The Syrian Democratic Forces, an alliance of mostly Kurdish and some Arab militias, said the push is designed to force the terror movement from eastern parts of the city -- the largest in eastern Syria and one of the largest in the country.
The SDF is already fighting ISIS in its de facto capital of Raqqa, Syria, and is now aiming to clear the eastern bank of the Euphrates River of the militant fighters, a statement said.
Deir Ezzor is arguably more important to ISIS than Raqqa.
It sits at the heart of Syria's oilfields, once an essential source of income to ISIS, and is Syria's main gateway to Iraq. It's also one of the most crucial in a string of towns along the Euphrates, where ISIS is expected to make its last stand.
"Daesh (ISIS) gangs are trying to attack the al-Shaddadi area and the eastern outskirts of Deir Ezzor in a desperate attempt to raise the morale of their forces in Raqqa, and so we in the Deir Ezzor Military Council have decided to begin this decisive campaign," the SDF statement said. The al-Shaddadi region is in Hasakah province in northeastern Syria.
ISIS still holds much of Deir Ezzor, thought to be home still to 90,000 civilians (though many have fled), and controls territory to the south of the Euphrates. But the group is quickly running out of fighters, supplies and escape routes.
There have been a series of setbacks for the terror group. In recent weeks, ISIS has been driven from one refuge to the next as its territory in Iraq and Syria continues to shrivel.
In late August, Iraqi security forces surrounded the town of Tal Afar,
some 80 kilometers (50 miles) west of Mosul.
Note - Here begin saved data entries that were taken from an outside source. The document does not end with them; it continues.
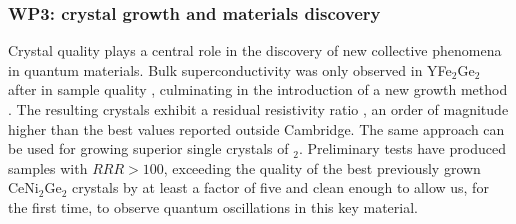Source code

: %
{}



\subsubsection*{WP3: crystal growth and materials discovery}
\noindent
Crystal quality plays a central role in the discovery of new collective phenomena in quantum materials. %
Bulk superconductivity was only observed in YFe$_2$Ge$_2$ after  in sample quality , culmi\-nating in the introduction of a new growth method . %
The resulting crystals
exhibit a residual resistivity ratio %
 , an order of magnitude higher than the best values
reported outside Cambridge. The same approach can be used for growing superior single crystals of $_2$. Preliminary tests have produced samples with $RRR >100$, exceeding the quality of the best previously grown CeNi$_2$Ge$_2$ crystals by at least a factor of five and clean enough to allow us, for the first time, to observe quantum oscillations in this key material. %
Despite official predictions of a long, difficult slog, the town was cleared of ISIS fighters within a week -- with militants literally dragged from sewers.
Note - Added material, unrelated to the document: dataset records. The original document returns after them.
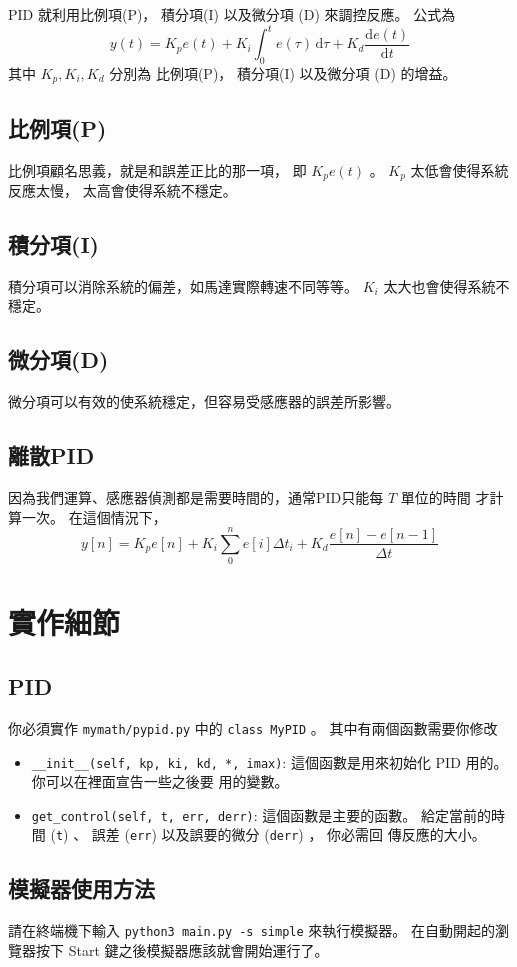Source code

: \documentclass[12pt, a4paper]{article}
\newcommand{\dD}{\mathrm{d}}
\newcommand{\dI}{\,\mathrm{d}}
\begin{document}
PID 就利用比例項(P)， 積分項(I) 以及微分項 (D) 來調控反應。
公式為
\[ y(t) = K_p e(t) + K_i \int_{0}^{t} e(\tau) \dI \tau + K_d \frac{\dD e(t)}{\dD t}\]
其中 $K_p, K_i, K_d$ 分別為 比例項(P)， 積分項(I) 以及微分項 (D) 的增益。
\subsection{比例項(P)}
比例項顧名思義，就是和誤差正比的那一項， 即 $K_p e(t)$ 。
$K_p$ 太低會使得系統反應太慢， 太高會使得系統不穩定。
\subsection{積分項(I)}
積分項可以消除系統的偏差，如馬達實際轉速不同等等。
$K_i$ 太大也會使得系統不穩定。
\subsection{微分項(D)}
微分項可以有效的使系統穩定，但容易受感應器的誤差所影響。

\subsection{離散PID}
因為我們運算、感應器偵測都是需要時間的，通常PID只能每 $T$ 單位的時間
才計算一次。 在這個情況下，
\[ y[n] = K_p e[n] + K_i \sum_0^{n} e[i] \Delta t_i+ K_d \frac{e[n] - e[n-1]}{\Delta t} \]

\section{實作細節}
\subsection{PID}
你必須實作 \texttt{mymath/pypid.py} 中的 \texttt{class MyPID} 。 
其中有兩個函數需要你修改 
\begin{itemize}
  \item \texttt{__init__(self, kp, ki, kd, *, imax)}:
    這個函數是用來初始化 PID 用的。 你可以在裡面宣告一些之後要
    用的變數。

  \item \texttt{get_control(self, t, err, derr)}:
    這個函數是主要的函數。 給定當前的時間 (\texttt{t}) 、 誤差
    (\texttt{err}) 以及誤要的微分 (\texttt{derr}) ， 你必需回
    傳反應的大小。
\end{itemize}

\subsection{模擬器使用方法}
請在終端機下輸入 \texttt{python3 main.py -s simple} 來執行模擬器。
在自動開起的瀏覽器按下 Start 鍵之後模擬器應該就會開始運行了。
\end{document}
In northern Syria, the SDF pushed forward into the Old City of Raqqa
. The alliance now controls two-thirds of Raqqa, which has served as the administrative headquarters for ISIS and ground zero for its plotting of overseas attacks.
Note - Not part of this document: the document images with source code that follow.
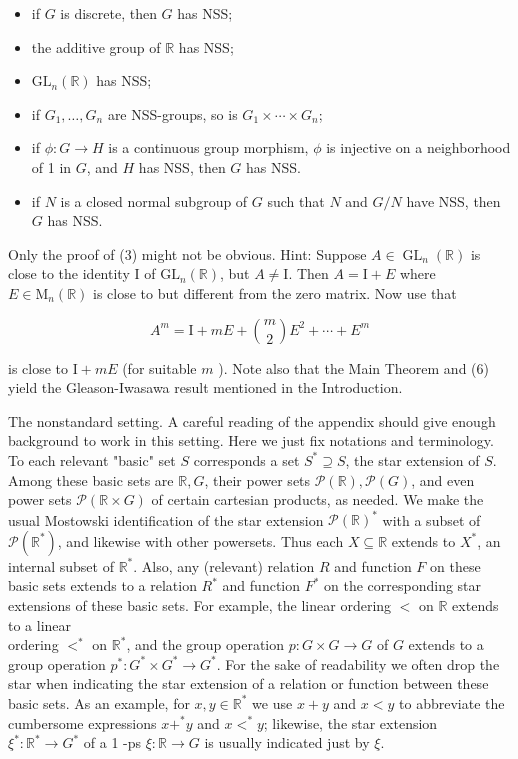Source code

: \documentclass[10pt]{article}
\begin{document}
\begin{itemize}
  \item[(1)] if $G$ is discrete, then $G$ has NSS;
  \item[(2)] the additive group of $\mathbb{R}$ has NSS;
  \item[(3)] $\mathrm{GL}_{n}(\mathbb{R})$ has NSS;
  \item[(4)] if $G_{1}, \ldots, G_{n}$ are NSS-groups, so is $G_{1} \times \cdots \times G_{n}$;
  \item[(5)] if $\phi: G \rightarrow H$ is a continuous group morphism, $\phi$ is injective on a neighborhood of 1 in $G$, and $H$ has NSS, then $G$ has NSS.
  \item[(6)] if $N$ is a closed normal subgroup of $G$ such that $N$ and $G / N$ have NSS, then $G$ has NSS.
\end{itemize}

Only the proof of (3) might not be obvious. Hint: Suppose $A \in \operatorname{GL}_{n}(\mathbb{R})$ is close to the identity I of $\mathrm{GL}_{n}(\mathbb{R})$, but $A \neq \mathrm{I}$. Then $A=\mathrm{I}+E$ where $E \in \mathrm{M}_{n}(\mathbb{R})$ is close to but different from the zero matrix. Now use that

$$
A^{m}=\mathrm{I}+m E+\binom{m}{2} E^{2}+\cdots+E^{m}
$$

is close to $\mathrm{I}+m E$ (for suitable $m$ ). Note also that the Main Theorem and (6) yield the Gleason-Iwasawa result mentioned in the Introduction.

The nonstandard setting. A careful reading of the appendix should give enough background to work in this setting. Here we just fix notations and terminology. To each relevant "basic" set $S$ corresponds a set $S^{*} \supseteq S$, the star extension of $S$. Among these basic sets are $\mathbb{R}, G$, their power sets $\mathcal{P}(\mathbb{R}), \mathcal{P}(G)$, and even power sets $\mathcal{P}(\mathbb{R} \times G)$ of certain cartesian products, as needed. We make the usual Mostowski identification of the star extension $\mathcal{P}(\mathbb{R})^{*}$ with a subset of $\mathcal{P}\left(\mathbb{R}^{*}\right)$, and likewise with other powersets. Thus each $X \subseteq \mathbb{R}$ extends to $X^{*}$, an internal subset of $\mathbb{R}^{*}$. Also, any (relevant) relation $R$ and function $F$ on these basic sets extends to a relation $R^{*}$ and function $F^{*}$ on the corresponding star extensions of these basic sets. For example, the linear ordering $<$ on $\mathbb{R}$ extends to a linear\\
ordering $<^{*}$ on $\mathbb{R}^{*}$, and the group operation $p: G \times G \rightarrow G$ of $G$ extends to a group operation $p^{*}: G^{*} \times G^{*} \rightarrow G^{*}$. For the sake of readability we often drop the star when indicating the star extension of a relation or function between these basic sets. As an example, for $x, y \in \mathbb{R}^{*}$ we use $x+y$ and $x<y$ to abbreviate the cumbersome expressions $x+^{*} y$ and $x<^{*} y$; likewise, the star extension $\xi^{*}: \mathbb{R}^{*} \rightarrow G^{*}$ of a 1 -ps $\xi: \mathbb{R} \rightarrow G$ is usually indicated just by $\xi$.
\end{document}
This week, the Syrian army
reached the western front of Deir Ezzor -- ending ISIS' siege of the 137th Brigade Base, a garrison that has long relied on airdrops to survive.
Ceasefires arranged elsewhere in Syria, under Russian auspices, freed up the Syrian army to advance east, allowing troops to race across 200 kilometers (124 miles) of desert to Deir Ezzor in a few weeks.